Welcome to the Question2Answer Q&A. There's also a demo if you just want to try it out.
+2 votes
1.9k views
in Plugins by

Hi guys, having a blob table of close to 400 MB makes my list all uploads plugin (image manager) very slow when using "Show only unused images", and thus causing a 504 gateway time-out of the server:

"Gateway Time-out
The gateway did not receive a timely response from the upstream server or application.
Apache/2.2.22 Server at www.gute-mathe-fragen.de Port 80"

Even though that I specify to check only the images of the last 3 days. So I think that it is also due to the amount of posts (currently about 89 000) that are checked for containing the blob ID.

Has anyone an idea how I can improve the code so that there is no timeout?

Thanks a lot!
Kai

 

The php code of the listing page: https://github.com/echteinfachtv/q2a-list-uploads-page/blob/master/qa-list-uploads-page.php

by
Indeed it smells like a query taking too much. Enable the Q2A DEBUG flag. Check the queries the plugin is running. Paste them in the question.

1 Answer

+1 vote
by
I've just taken a very quick look at the link and glanced at the queries. You have a main query $queryRecentUploads that shouldn't take long to process for a fixed amount of days (although if you add an index on created field it will run in no time). The issue I see is that for each of those returned results you are running more queries. That is killing the DB. To make things worse this part "WHERE `content` LIKE '%"." will pretty sure burn your hard drive :) This is because it is checking the whole content of all matched posts... that is too much text processing.
 
It seems you're using it to look for a blob id. Most likely you can find that somewhere else and, in case it is not present (I don't know much about blobs) then the best approach (by far) will be to create your own table to track those posts and update it whenever a post is created with an event module. So your query will run against that table and it doesn't require any text processing.
 
Add the index on created first (now). That will improve performance, probably enough to get rid of the error. That will give you some time to, meanwhile, fix the plugin.
 
Just throwing some ideas.
by
Hi pupi1985, thanks for the input. I have not found any other way to check if the blob-ID (which is just a number) is contained in the posts, yet.

The plugin worked great up to 50000 posts or so. Then the gateway timeout appeared.

I could create an extra table, where I store uploaded images (their blob IDs). But when a user edits his questions and deletes the image later on. The blobID would be still in the table.

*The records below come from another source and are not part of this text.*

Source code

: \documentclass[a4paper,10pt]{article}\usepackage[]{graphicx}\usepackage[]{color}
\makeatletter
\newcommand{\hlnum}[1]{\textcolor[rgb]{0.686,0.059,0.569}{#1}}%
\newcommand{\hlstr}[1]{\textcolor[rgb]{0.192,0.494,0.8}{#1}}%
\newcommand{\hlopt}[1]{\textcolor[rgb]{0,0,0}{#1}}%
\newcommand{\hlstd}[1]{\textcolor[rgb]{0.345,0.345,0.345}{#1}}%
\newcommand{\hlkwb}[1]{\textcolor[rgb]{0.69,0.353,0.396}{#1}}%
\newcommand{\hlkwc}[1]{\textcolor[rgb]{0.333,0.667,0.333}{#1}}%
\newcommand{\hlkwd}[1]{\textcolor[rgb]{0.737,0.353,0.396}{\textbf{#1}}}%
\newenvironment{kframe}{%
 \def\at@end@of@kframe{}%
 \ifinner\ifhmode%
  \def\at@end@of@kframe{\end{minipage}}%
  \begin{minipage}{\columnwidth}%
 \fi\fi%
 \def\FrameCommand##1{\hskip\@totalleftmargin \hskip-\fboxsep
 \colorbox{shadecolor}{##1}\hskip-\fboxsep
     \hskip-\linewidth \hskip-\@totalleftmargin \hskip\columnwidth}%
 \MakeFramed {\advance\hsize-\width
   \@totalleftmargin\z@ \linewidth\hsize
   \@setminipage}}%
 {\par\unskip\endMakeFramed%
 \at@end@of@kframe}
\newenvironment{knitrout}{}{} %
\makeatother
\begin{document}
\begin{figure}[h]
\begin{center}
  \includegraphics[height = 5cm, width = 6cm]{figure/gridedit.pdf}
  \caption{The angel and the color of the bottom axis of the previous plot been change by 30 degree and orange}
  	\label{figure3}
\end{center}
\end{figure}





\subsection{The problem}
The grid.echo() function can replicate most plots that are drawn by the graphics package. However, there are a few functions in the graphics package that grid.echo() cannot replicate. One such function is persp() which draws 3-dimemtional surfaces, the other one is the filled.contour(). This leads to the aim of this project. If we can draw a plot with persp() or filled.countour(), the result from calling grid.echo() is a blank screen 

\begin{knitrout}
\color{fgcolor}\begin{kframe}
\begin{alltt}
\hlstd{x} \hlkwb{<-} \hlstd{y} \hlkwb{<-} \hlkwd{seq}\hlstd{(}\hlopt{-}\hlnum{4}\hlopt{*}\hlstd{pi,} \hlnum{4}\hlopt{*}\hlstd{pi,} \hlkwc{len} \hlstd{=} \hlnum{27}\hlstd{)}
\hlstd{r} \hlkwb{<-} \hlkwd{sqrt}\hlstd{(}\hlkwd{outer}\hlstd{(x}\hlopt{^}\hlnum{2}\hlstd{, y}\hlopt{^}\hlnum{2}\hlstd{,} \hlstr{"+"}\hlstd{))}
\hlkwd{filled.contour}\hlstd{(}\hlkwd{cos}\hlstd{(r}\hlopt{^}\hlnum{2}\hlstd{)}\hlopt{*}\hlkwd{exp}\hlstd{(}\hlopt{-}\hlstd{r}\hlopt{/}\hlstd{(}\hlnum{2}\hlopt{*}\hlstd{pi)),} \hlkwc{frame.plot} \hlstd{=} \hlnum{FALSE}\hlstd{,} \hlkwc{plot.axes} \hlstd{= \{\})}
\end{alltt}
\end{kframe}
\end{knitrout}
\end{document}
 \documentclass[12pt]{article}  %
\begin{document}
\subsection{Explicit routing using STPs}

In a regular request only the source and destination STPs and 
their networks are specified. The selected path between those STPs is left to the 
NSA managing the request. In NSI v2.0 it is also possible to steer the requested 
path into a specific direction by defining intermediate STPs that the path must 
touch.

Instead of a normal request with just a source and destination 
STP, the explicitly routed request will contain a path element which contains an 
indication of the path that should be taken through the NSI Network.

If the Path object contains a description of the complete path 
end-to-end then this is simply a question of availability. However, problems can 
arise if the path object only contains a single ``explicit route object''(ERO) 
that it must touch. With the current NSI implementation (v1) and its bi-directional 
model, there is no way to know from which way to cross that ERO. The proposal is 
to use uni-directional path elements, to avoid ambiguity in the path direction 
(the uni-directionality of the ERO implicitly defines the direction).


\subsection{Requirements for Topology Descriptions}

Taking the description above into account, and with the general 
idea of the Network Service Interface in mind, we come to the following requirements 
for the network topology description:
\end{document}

Today I have also thought of implementing the "processing" that q2a uses for "reindex content" and "recalculate user points" - then a timeout could be avoided. But I have not found time to look into the mechanism.

Of course, the best solution would be to check the currently uploaded images against the current (created, edited) posts so that redundant images can be removed. But here we would miss avatar images and possible images in pages. All seems a bit messy.

"Add the index on created first (now)" ← What do you mean?
by
"The blobID would be still in the table" -> Actually not. Use the event module to catch the question edit/removal/hiding/whatever event and then perform the text check only in that post. Then update your table accordingly to keep it up to date.

"reindex content": Be careful with that. It will very much depend on how you implement it but you should take extra attention to make it performant. Otherwise, the indexing might take more than the actual query and, hence, not be able to finish because of a timeout.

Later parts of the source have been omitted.